Research Information System
8th International Conference on Materials Science and Nanotechnology For Next Generation, Elazığ, Turkey, 14 - 16 July 2021, pp.134
The shot
peening process has been widely utilized as a surface treatment to improve the
fatigue strength of the parts used in the automotive, aerospace, and aircraft
industries. Residual compressive stress is formed on the surface of the target
metal after the process that enhances the fatigue life of the part and reduces
maintenance costs. Although there have been numerous experimental studies on
the shot peening process, computational analyses are limited. Within this study, the shot peening process
is simulated by the finite element method (FEM) and smoothed-particles
hydrodynamics (SPH). The Johnson-Cook hardening model is used to define the
high strain-rate behavior of the 7075-T6 Al alloy, and the Hugoniot equation of
state formulation is used to describe steel shots.
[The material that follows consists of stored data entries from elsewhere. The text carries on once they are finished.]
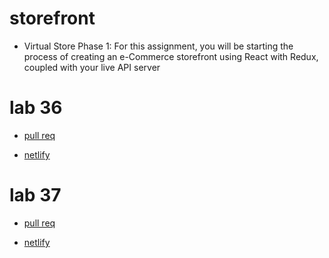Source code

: #  storefront
  * Virtual Store Phase 1: For this assignment, you will be starting the process of creating an e-Commerce storefront using React with Redux, coupled with your live API server


# lab 36
  *  [pull req](https://github.com/RulaAlqasem/storefront/pull/1)


  * [netlify](https://deploy-preview-1--zen-ride-486f6f.netlify.app/?utm_source=github&utm_campaign=bot_dp)


# lab 37
  *  [pull req](https://github.com/RulaAlqasem/storefront/pull/2)


  * [netlify](https://deploy-preview-2--zen-ride-486f6f.netlify.app/?utm_source=github&utm_campaign=bot_dp)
Verification of the FEM is
conducted through comparison analyses results with an experimental study in the
literature. The effect of average particle size and shot velocity on the
residual stress distribution of the treated alloy is analyzed. The results put
forth that the compressive residual stress formed on the base metal shows an
increase at the higher shot velocities. Also, larger particles deepen the
plastic deformation region and thus, yield higher values of compressive
residual stress. The research outcomes
would be beneficial for a better understanding of the influence of shot peening
parameters on the fatigue life assessment of the shot-peened parts.